BNC: Você foi aluno de Princeton, uma universidade lendária e conhecida nos EUA pelo seu sistema ofensivo que prevê muitos passes e deslocamentos, o Princeton Offense. É essa estratégia que você usará no ataque do Cavs?
DAVID BLATT: Não exatamente o Princeton Offense como um todo, mas elementos dele. Tento me concentrar apenas no que precisamos fazer para termos tanto um ataque quanto uma defesa seguros.
BNC: Na última semana Shawn Marion disse que uma das coisas que você tem passado a eles é da necessidade de se pensar um pouco mais antes de tomar as decisões…
DAVID BLATT: Sim, é por aí mesmo. Tenho tentado trazer um pouco das minhas ideias, do meu próprio sistema, mas minha grande vantagem é que tenho a sorte de poder dirigir grandes jogadores, que poderão desempenhar os mais variados papéis.
BNC: Existe algum segredo para ter uma carreira tão boa quanto a sua? Algo que você poderia passar?
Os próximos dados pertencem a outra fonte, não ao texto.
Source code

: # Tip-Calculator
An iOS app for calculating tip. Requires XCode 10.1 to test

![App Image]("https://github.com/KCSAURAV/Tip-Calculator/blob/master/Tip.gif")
DAVID BLATT: Para ser bom técnico de basquete? Sim, o básico. Estudar ao máximo. E todo o possível. Para ensinar bem, é preciso conhecer a matéria. Depois disso, digo que é fundamental desenvolver a sua própria filosofia, seu próprio estilo. Ficar copiando os outros não é legal. Ser um bom líder é essencial também. E por fim, não esquecer o lado humano ao comandar pessoas com personalidades e formações tão diferentes.
BNC: Você está treinando com o Cleveland no Flamengo, que venceu o Maccabi Tel-Aviv, time que você treinava até a temporada passada, no Mundial de Clubes recentemente. Você viu o jogo?
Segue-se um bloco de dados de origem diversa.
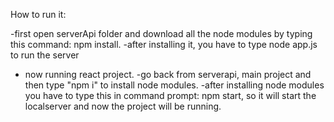 How to run it:

-first open serverApi folder and download all the node modules by typing this command: npm install.
-after installing it, you have to type node app.js to run the server

- now running react project.
-go back from serverapi, main project and then type "npm i" to install node modules.
-after installing node modules you have to type this in command prompt: npm start, so it will start the localserver
and now the project will be running.


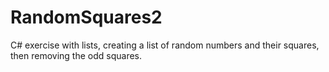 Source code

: # RandomSquares2
C# exercise with lists, creating a list of random numbers and their squares, then removing the odd squares.
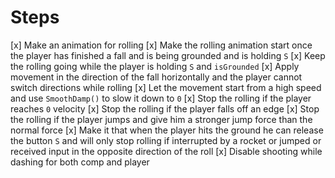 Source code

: # Steps
[x] Make an animation for rolling
[x] Make the rolling animation start once the player has finished a fall and is being grounded and is holding `S`
[x] Keep the rolling going while the player is holding `S` and `isGrounded`
[x] Apply movement in the direction of the fall horizontally and the player cannot switch directions while rolling
[x] Let the movement start from a high speed and use `SmoothDamp()` to slow it down to `0`
[x] Stop the rolling if the player reaches `0` velocity
[x] Stop the rolling if the player falls off an edge
[x] Stop the rolling if the player jumps and give him a stronger jump force than the normal force
[x] Make it that when the player hits the ground he can release the button `S` and will only stop rolling if interrupted by a rocket or jumped or received input in the opposite direction of the roll
[x] Disable shooting while dashing for both comp and player
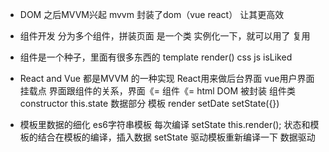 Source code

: - DOM  之后MVVM兴起
mvvm 封装了dom（vue react）  让其更高效
- 组件开发 
  分为多个组件，拼装页面
  是一个类 
  实例化一下，就可以用了
  复用 
- 组件是一个种子，里面有很多东西的
  template  render()
  css 
  js isLiked 

- React and Vue 都是MVVM 的一种实现 
  React用来做后台界面  vue用户界面
  挂载点 界面跟组件的关系，界面《= 组件《= html
  DOM 被封装 组件类
  constructor  this.state 数据部分 
  模板 render 
  setDate setState({})
- 模板里数据的细化
  es6字符串模板 每次编译 
  setState this.render();
  状态和模板的结合在模板的编译，插入数据
  setState 驱动模板重新编译一下 数据驱动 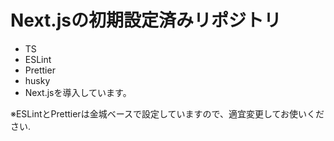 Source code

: # Next.jsの初期設定済みリポジトリ

- TS
- ESLint
- Prettier
- husky
- Next.jsを導入しています。

※ESLintとPrettierは金城ベースで設定していますので、適宜変更してお使いください.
DAVID BLATT: Sim, eu vi os dois jogos. Principalmente no segundo jogo o Flamengo jogou muito bem, fez uma partida maravilhosa. O Maccabi, por sua vez, não é o mesmo time da temporada passada, com muitas mudanças e ainda esperando um ou dois jogadores entrarem no elenco. No final das contas, o Flamengo mereceu vencer, jogou muitíssimo bem. É preciso dar o crédito ao clube por isso.